WORK ORDER | Begin with the opening line of the records and extract each line through the one holding "resource for free"; pictures are not part of the copy.

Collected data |
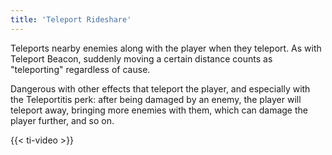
 ```yaml
---
title: 'Teleport Rideshare'
---
```


Teleports nearby enemies along with the player when they teleport. As with Teleport Beacon, suddenly moving a certain distance counts as "teleporting" regardless of cause.

Dangerous with other effects that teleport the player, and especially with the Teleportitis perk: after being damaged by an enemy, the player will teleport away, bringing more enemies with them, which can damage the player further, and so on.

{{< ti-video >}}
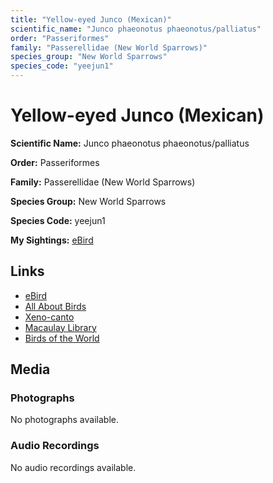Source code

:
```yaml
---
title: "Yellow-eyed Junco (Mexican)"
scientific_name: "Junco phaeonotus phaeonotus/palliatus"
order: "Passeriformes"
family: "Passerellidae (New World Sparrows)"
species_group: "New World Sparrows"
species_code: "yeejun1"
---
```


# Yellow-eyed Junco (Mexican)

**Scientific Name:** Junco phaeonotus phaeonotus/palliatus

**Order:** Passeriformes

**Family:** Passerellidae (New World Sparrows)

**Species Group:** New World Sparrows

**Species Code:** yeejun1

**My Sightings:** [eBird](https://ebird.org/lifelist?r=world&time=life&spp=yeejun1)

## Links
* [eBird](https://ebird.org/species/yeejun1) 
* [All About Birds](https://www.allaboutbirds.org/guide/yeejun1) 
* [Xeno-canto](https://www.xeno-canto.org/species/junco-phaeonotus-phaeonotus/palliatus) 
* [Macaulay Library](https://search.macaulaylibrary.org/catalog?taxonCode=yeejun1&sort=rating_rank_desc)
* [Birds of the World](https://birdsoftheworld.org/bow/species/yeejun1)

## Media
### Photographs
No photographs available.

### Audio Recordings
No audio recordings available.
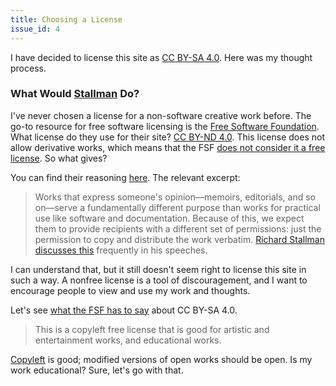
 ```yaml
---
title: Choosing a License
issue_id: 4
---
```


I have decided to license this site as [CC BY-SA 4.0][lic]. Here was my thought
process.

### What Would [Stallman][rms] Do?

I've never chosen a license for a non-software creative work before. The go-to
resource for free software licensing is the [Free Software Foundation][fsf].
What license do they use for their site? [CC BY-ND 4.0][cnd]. This license does
not allow derivative works, which means that the FSF [does not consider it a
free license][fnd]. So what gives?

You can find their reasoning [here][rsn]. The relevant excerpt:

>Works that express someone's opinion—memoirs, editorials, and so on—serve a
>fundamentally different purpose than works for practical use like software and
>documentation. Because of this, we expect them to provide recipients with a
>different set of permissions: just the permission to copy and distribute the
>work verbatim. [Richard Stallman discusses this][rnd] frequently in his
>speeches.

I can understand that, but it still doesn't seem right to license this site in
such a way. A nonfree license is a tool of discouragement, and I want to
encourage people to view and use my work and thoughts.

Let's see [what the FSF has to say][fsa] about CC BY-SA 4.0.

>This is a copyleft free license that is good for artistic and entertainment
>works, and educational works.

[Copyleft][cpl] is good; modified versions of open works should be open. Is my
work educational? Sure, let's go with that.

[lic]: https://creativecommons.org/licenses/by-sa/4.0/
[rms]: https://en.wikipedia.org/wiki/Richard_Stallman
[fsf]: https://en.wikipedia.org/wiki/Free_Software_Foundation
[cnd]: https://creativecommons.org/licenses/by-nd/4.0/
[fnd]: https://www.gnu.org/licenses/license-list.en.html#CC-BY-ND
[rsn]: https://www.gnu.org/licenses/license-list.en.html#OpinionLicenses
[rnd]: https://www.gnu.org/philosophy/copyright-and-globalization.html#opinions
[fsa]: https://www.gnu.org/licenses/license-list.en.html#ccbysa
[cpl]: https://www.gnu.org/licenses/copyleft.en.html
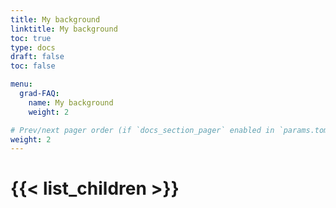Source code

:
 ```yaml
---
title: My background
linktitle: My background
toc: true
type: docs
draft: false
toc: false

menu:
  grad-FAQ:
    name: My background
    weight: 2

# Prev/next pager order (if `docs_section_pager` enabled in `params.toml`)
weight: 2
---
```


# {{< list_children >}}
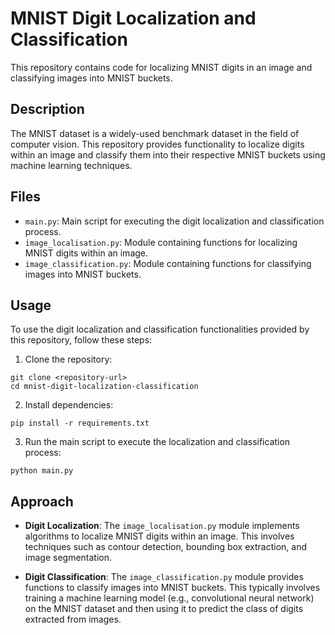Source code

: # MNIST Digit Localization and Classification

This repository contains code for localizing MNIST digits in an image and classifying images into MNIST buckets.

## Description

The MNIST dataset is a widely-used benchmark dataset in the field of computer vision. This repository provides functionality to localize digits within an image and classify them into their respective MNIST buckets using machine learning techniques.

## Files

- `main.py`: Main script for executing the digit localization and classification process.
- `image_localisation.py`: Module containing functions for localizing MNIST digits within an image.
- `image_classification.py`: Module containing functions for classifying images into MNIST buckets.

## Usage

To use the digit localization and classification functionalities provided by this repository, follow these steps:

1. Clone the repository:

```
git clone <repository-url>
cd mnist-digit-localization-classification
```

2. Install dependencies:

```
pip install -r requirements.txt
```

3. Run the main script to execute the localization and classification process:

```
python main.py
```

## Approach

- **Digit Localization**: The `image_localisation.py` module implements algorithms to localize MNIST digits within an image. This involves techniques such as contour detection, bounding box extraction, and image segmentation.

- **Digit Classification**: The `image_classification.py` module provides functions to classify images into MNIST buckets. This typically involves training a machine learning model (e.g., convolutional neural network) on the MNIST dataset and then using it to predict the class of digits extracted from images.

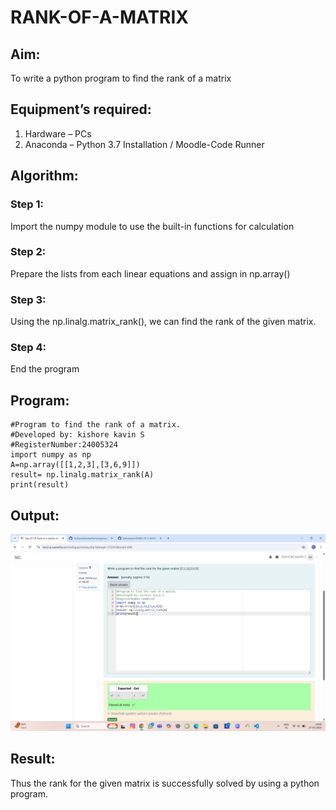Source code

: # RANK-OF-A-MATRIX
## Aim:
To write a python program to find the rank of a matrix
## Equipment’s required:
1. 	Hardware – PCs
2. 	Anaconda – Python 3.7 Installation / Moodle-Code Runner
## Algorithm:
### Step 1: 
Import the numpy module to use the built-in functions for calculation
### Step 2: 
Prepare the lists from each linear equations and assign in np.array()
### Step 3: 
Using the np.linalg.matrix_rank(), we can find the rank of the given matrix.
### Step 4: 
End the program
## Program:
```
#Program to find the rank of a matrix.
#Developed by: kishore kavin S
#RegisterNumber:24005324
import numpy as np 
A=np.array([[1,2,3],[3,6,9]])
result= np.linalg.matrix_rank(A)
print(result)
```
## Output:
![Alt text](<Screenshot (6).png>)
## Result:
Thus the rank for the given matrix is successfully solved by  using a python program.


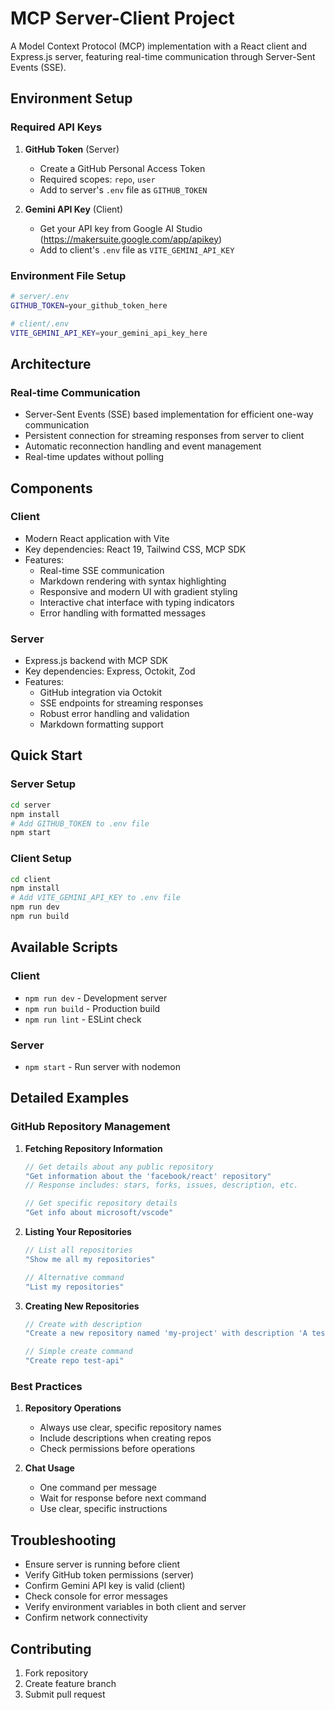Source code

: # MCP Server-Client Project

A Model Context Protocol (MCP) implementation with a React client and Express.js server, featuring real-time communication through Server-Sent Events (SSE).

## Environment Setup

### Required API Keys
1. **GitHub Token** (Server)
   - Create a GitHub Personal Access Token
   - Required scopes: `repo`, `user`
   - Add to server's `.env` file as `GITHUB_TOKEN`

2. **Gemini API Key** (Client)
   - Get your API key from Google AI Studio (https://makersuite.google.com/app/apikey)
   - Add to client's `.env` file as `VITE_GEMINI_API_KEY`

### Environment File Setup
```bash
# server/.env
GITHUB_TOKEN=your_github_token_here

# client/.env
VITE_GEMINI_API_KEY=your_gemini_api_key_here
```

## Architecture

### Real-time Communication
- Server-Sent Events (SSE) based implementation for efficient one-way communication
- Persistent connection for streaming responses from server to client
- Automatic reconnection handling and event management
- Real-time updates without polling

## Components

### Client
- Modern React application with Vite
- Key dependencies: React 19, Tailwind CSS, MCP SDK
- Features:
  - Real-time SSE communication
  - Markdown rendering with syntax highlighting
  - Responsive and modern UI with gradient styling
  - Interactive chat interface with typing indicators
  - Error handling with formatted messages

### Server
- Express.js backend with MCP SDK
- Key dependencies: Express, Octokit, Zod
- Features:
  - GitHub integration via Octokit
  - SSE endpoints for streaming responses
  - Robust error handling and validation
  - Markdown formatting support

## Quick Start

### Server Setup
```bash
cd server
npm install
# Add GITHUB_TOKEN to .env file
npm start
```

### Client Setup
```bash
cd client
npm install
# Add VITE_GEMINI_API_KEY to .env file
npm run dev   
npm run build 
```

## Available Scripts

### Client
- `npm run dev` - Development server
- `npm run build` - Production build
- `npm run lint` - ESLint check

### Server
- `npm start` - Run server with nodemon

## Detailed Examples

### GitHub Repository Management

1. **Fetching Repository Information**
   ```javascript
   // Get details about any public repository
   "Get information about the 'facebook/react' repository"
   // Response includes: stars, forks, issues, description, etc.
   
   // Get specific repository details
   "Get info about microsoft/vscode"
   ```

2. **Listing Your Repositories**
   ```javascript
   // List all repositories
   "Show me all my repositories"
   
   // Alternative command
   "List my repositories"
   ```

3. **Creating New Repositories**
   ```javascript
   // Create with description
   "Create a new repository named 'my-project' with description 'A test project'"
   
   // Simple create command
   "Create repo test-api"
   ```

### Best Practices
1. **Repository Operations**
   - Always use clear, specific repository names
   - Include descriptions when creating repos
   - Check permissions before operations

2. **Chat Usage**
   - One command per message
   - Wait for response before next command
   - Use clear, specific instructions

## Troubleshooting
- Ensure server is running before client
- Verify GitHub token permissions (server)
- Confirm Gemini API key is valid (client)
- Check console for error messages
- Verify environment variables in both client and server
- Confirm network connectivity

## Contributing
1. Fork repository
2. Create feature branch
3. Submit pull request
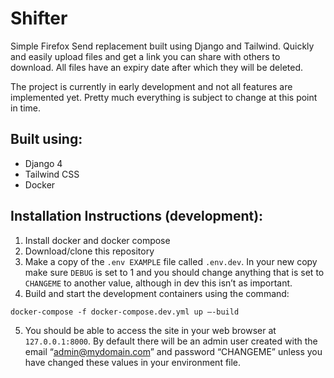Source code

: # Shifter

Simple Firefox Send replacement built using Django and Tailwind. Quickly and easily upload files and get a link you can share with others to download. All files have an expiry date after which they will be deleted. 

The project is currently in early development and not all features are implemented yet. Pretty much everything is subject to change at this point in time.

## Built using:
- Django 4
- Tailwind CSS
- Docker

## Installation Instructions (development):
1. Install docker and docker compose
2. Download/clone this repository
3. Make a copy of the `.env EXAMPLE` file called `.env.dev`. In your new copy make sure `DEBUG` is set to 1 and you should change anything that is set to `CHANGEME` to another value, although in dev this isn’t as important.
4. Build and start the development containers using the command:
```
docker-compose -f docker-compose.dev.yml up —-build
```
5. You should be able to access the site in your web browser at `127.0.0.1:8000`. By default there will be an admin user created with the email “admin@mydomain.com” and password “CHANGEME” unless you have changed these values in your environment file.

RESPONSE TO THIS EXERCISE |
 ```yaml
---
title: 'Teleport Rideshare'
---
```


Teleports nearby enemies along with the player when they teleport. As with Teleport Beacon, suddenly moving a certain distance counts as "teleporting" regardless of cause.

Dangerous with other effects that teleport the player, and especially with the Teleportitis perk: after being damaged by an enemy, the player will teleport away, bringing more enemies with them, which can damage the player further, and so on.

{{< ti-video >}}
Source code

:
```yaml
---
title: "Yellow-eyed Junco (Mexican)"
scientific_name: "Junco phaeonotus phaeonotus/palliatus"
order: "Passeriformes"
family: "Passerellidae (New World Sparrows)"
species_group: "New World Sparrows"
species_code: "yeejun1"
---
```


# Yellow-eyed Junco (Mexican)

**Scientific Name:** Junco phaeonotus phaeonotus/palliatus

**Order:** Passeriformes

**Family:** Passerellidae (New World Sparrows)

**Species Group:** New World Sparrows

**Species Code:** yeejun1

**My Sightings:** [eBird](https://ebird.org/lifelist?r=world&time=life&spp=yeejun1)

## Links
* [eBird](https://ebird.org/species/yeejun1) 
* [All About Birds](https://www.allaboutbirds.org/guide/yeejun1) 
* [Xeno-canto](https://www.xeno-canto.org/species/junco-phaeonotus-phaeonotus/palliatus) 
* [Macaulay Library](https://search.macaulaylibrary.org/catalog?taxonCode=yeejun1&sort=rating_rank_desc)
* [Birds of the World](https://birdsoftheworld.org/bow/species/yeejun1)

## Media
### Photographs
No photographs available.

### Audio Recordings
No audio recordings available.
 ```yaml
---
title: Choosing a License
issue_id: 4
---
```


I have decided to license this site as [CC BY-SA 4.0][lic]. Here was my thought
process.

### What Would [Stallman][rms] Do?

I've never chosen a license for a non-software creative work before. The go-to
resource for free software licensing is the [Free Software Foundation][fsf].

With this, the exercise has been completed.